• **Provided records**

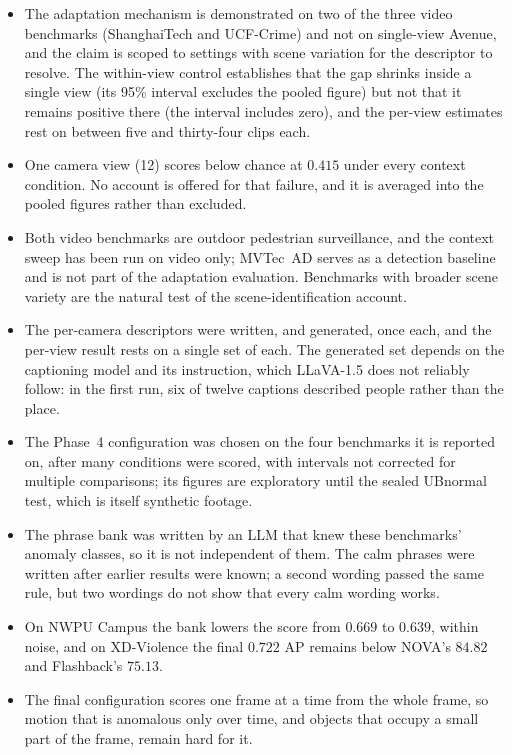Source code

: \documentclass[a4paper,fleqn]{cas-sc}
\begin{document}
\begin{itemize}
        set, there being no separate validation split defined for these
        benchmarks. Held-out figures are reported as means over five clip-level
        partitions with their spread, and the spread is comparable to the
        margins separating the leading configurations---which are consequently
        reported as tied rather than ranked.
  \item The adaptation mechanism is demonstrated on two of the three video
        benchmarks (ShanghaiTech and UCF-Crime) and not on single-view Avenue,
        and the claim is scoped to settings with scene variation for
        the descriptor to resolve. The within-view control establishes that the
        gap shrinks inside a single view (its 95\% interval excludes the pooled
        figure) but not that it remains positive there (the interval includes
        zero), and the per-view estimates rest on between five and thirty-four
        clips each.
  \item One camera view (12) scores below chance at $0.415$ under every context
        condition. No account is offered for that failure, and it is averaged
        into the pooled figures rather than excluded.
  \item Both video benchmarks are outdoor pedestrian surveillance, and the
        context sweep has been run on video only; MVTec~AD serves as a detection
        baseline and is not part of the adaptation evaluation. Benchmarks with
        broader scene variety are the natural test of the scene-identification
        account.
  \item The per-camera descriptors were written, and generated, once each, and
        the per-view result rests on a single set of each. The generated set
        depends on the captioning model and its instruction, which LLaVA-1.5
        does not reliably follow: in the first run, six of twelve captions
        described people rather than the place.
  \item The Phase~4 configuration was chosen on the four benchmarks it is
        reported on, after many conditions were scored, with intervals not
        corrected for multiple comparisons; its figures are exploratory until the
        sealed UBnormal test, which is itself synthetic footage.
  \item The phrase bank was written by an LLM that knew these benchmarks'
        anomaly classes, so it is not independent of them. The calm phrases were
        written after earlier results were known; a second wording passed the
        same rule, but two wordings do not show that every calm wording works.
  \item On NWPU Campus the bank lowers the score from $0.669$ to $0.639$, within
        noise, and on XD-Violence the final $0.722$ AP remains below NOVA's
        $84.82$ and Flashback's $75.13$.
  \item The final configuration scores one frame at a time from the whole frame,
        so motion that is anomalous only over time, and objects that occupy a
        small part of the frame, remain hard for it.
\end{itemize}
\end{document}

• **Description of the task**
Look through the material above for the word "only" and copy every line that has it.

• **Result of the exercise**
        context sweep has been run on video only; MVTec~AD serves as a detection
        so motion that is anomalous only over time, and objects that occupy a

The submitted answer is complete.